# GROVER
Generate GROVER fingerprints for SMILES-drugs coming from LINCS + SciPlex3.

Steps:
1. Load LINCS + SciPlex3, extract SMILES
2. Generate fingerprints using GROVER
3. Save SMILES -> fingerprint mapping as a pandas df.

## Step 1: Get all relevant SMILES from datasets

In [1]:
import scanpy as sc
from rdkit import Chem
import pandas as pd
import numpy as np
from pathlib import Path

In [2]:
def canonicalize(smiles): 
    if smiles:
        # this canonicalizes the SMILES while preserving the information about chirality
        return Chem.CanonSmiles(smiles)
    else:
        return None

In [3]:
# SET
datasets_fpath = Path("/home/icb/simon.boehm/Masters_thesis/MT_code/datasets")

In [4]:
canon_smiles = []
for key, dataset in [("SMILES", "trapnell_cpa.h5ad"),
                     ("canonical_smiles", "lincs_full_smiles.h5ad")]:
    outpath = Path("data/embeddings/") / dataset.replace(".h5ad", ".csv")
    if outpath.exists():
        print(outpath, "found, skipping")
    else:
        print("Generating", outpath)
        df = sc.read(datasets_fpath / dataset)
        # load all unique SMILES in the dataset and canonicalize them
        canonical_smiles = pd.Series(df.obs[key].unique()).apply(canonicalize).drop_duplicates(keep="first").dropna()
        # dump to csv
        canonical_smiles.to_csv(outpath, index=False, header=["smiles"])
        canon_smiles.append(canonical_smiles)

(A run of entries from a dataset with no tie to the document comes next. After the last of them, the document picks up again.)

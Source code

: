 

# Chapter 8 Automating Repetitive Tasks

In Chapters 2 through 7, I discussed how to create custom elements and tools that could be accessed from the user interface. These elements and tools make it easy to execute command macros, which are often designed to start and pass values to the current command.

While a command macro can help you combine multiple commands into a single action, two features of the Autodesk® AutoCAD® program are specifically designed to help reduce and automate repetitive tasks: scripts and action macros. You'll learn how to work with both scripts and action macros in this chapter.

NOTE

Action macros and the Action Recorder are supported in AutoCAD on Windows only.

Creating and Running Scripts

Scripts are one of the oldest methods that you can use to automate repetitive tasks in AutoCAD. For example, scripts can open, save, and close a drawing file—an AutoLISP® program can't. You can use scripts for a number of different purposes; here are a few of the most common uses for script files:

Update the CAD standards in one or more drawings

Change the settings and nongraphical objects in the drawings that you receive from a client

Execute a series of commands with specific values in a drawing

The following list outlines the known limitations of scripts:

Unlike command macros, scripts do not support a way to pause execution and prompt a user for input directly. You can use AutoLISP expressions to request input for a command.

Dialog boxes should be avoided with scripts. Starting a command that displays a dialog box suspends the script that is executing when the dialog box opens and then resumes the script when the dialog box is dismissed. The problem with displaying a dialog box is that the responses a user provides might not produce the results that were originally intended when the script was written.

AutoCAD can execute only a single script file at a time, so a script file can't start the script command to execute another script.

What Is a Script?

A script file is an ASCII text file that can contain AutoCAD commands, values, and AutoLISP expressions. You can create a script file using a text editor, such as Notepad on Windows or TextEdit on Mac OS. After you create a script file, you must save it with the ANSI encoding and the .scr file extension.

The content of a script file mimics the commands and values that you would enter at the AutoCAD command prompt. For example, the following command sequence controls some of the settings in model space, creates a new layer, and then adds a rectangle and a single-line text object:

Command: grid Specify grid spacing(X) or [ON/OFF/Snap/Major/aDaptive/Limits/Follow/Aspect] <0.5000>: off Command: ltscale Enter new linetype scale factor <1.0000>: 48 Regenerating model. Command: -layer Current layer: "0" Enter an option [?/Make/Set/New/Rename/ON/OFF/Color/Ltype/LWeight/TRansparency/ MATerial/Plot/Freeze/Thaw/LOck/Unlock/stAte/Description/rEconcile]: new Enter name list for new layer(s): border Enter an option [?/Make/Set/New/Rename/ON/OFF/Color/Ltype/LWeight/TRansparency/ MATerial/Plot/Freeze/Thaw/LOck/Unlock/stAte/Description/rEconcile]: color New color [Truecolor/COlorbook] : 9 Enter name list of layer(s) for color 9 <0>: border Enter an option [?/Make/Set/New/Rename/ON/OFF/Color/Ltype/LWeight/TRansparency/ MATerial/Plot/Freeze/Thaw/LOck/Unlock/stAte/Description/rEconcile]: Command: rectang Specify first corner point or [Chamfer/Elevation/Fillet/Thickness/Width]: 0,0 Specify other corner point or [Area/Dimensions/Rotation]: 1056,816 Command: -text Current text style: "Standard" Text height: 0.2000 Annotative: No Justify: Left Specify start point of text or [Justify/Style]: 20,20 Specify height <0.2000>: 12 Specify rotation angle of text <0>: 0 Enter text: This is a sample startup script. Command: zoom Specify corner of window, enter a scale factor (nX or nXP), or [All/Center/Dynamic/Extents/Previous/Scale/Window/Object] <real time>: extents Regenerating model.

Generating data/embeddings/trapnell_cpa.csv
Generating data/embeddings/lincs_full_smiles.csv


In [23]:
# concatenate to make a new series
all_smiles = pd.concat(canon_smiles, axis=0)
non_dedup_length = len(all_smiles)
all_smiles = all_smiles.drop_duplicates(keep="first")
print(f"Dropped {non_dedup_length - len(all_smiles)} SMILES, now {len(all_smiles)} remaining")
all_smiles.to_csv(Path("data/embeddings") / "lincs_trapnell.smiles", index=False, header=["smiles"])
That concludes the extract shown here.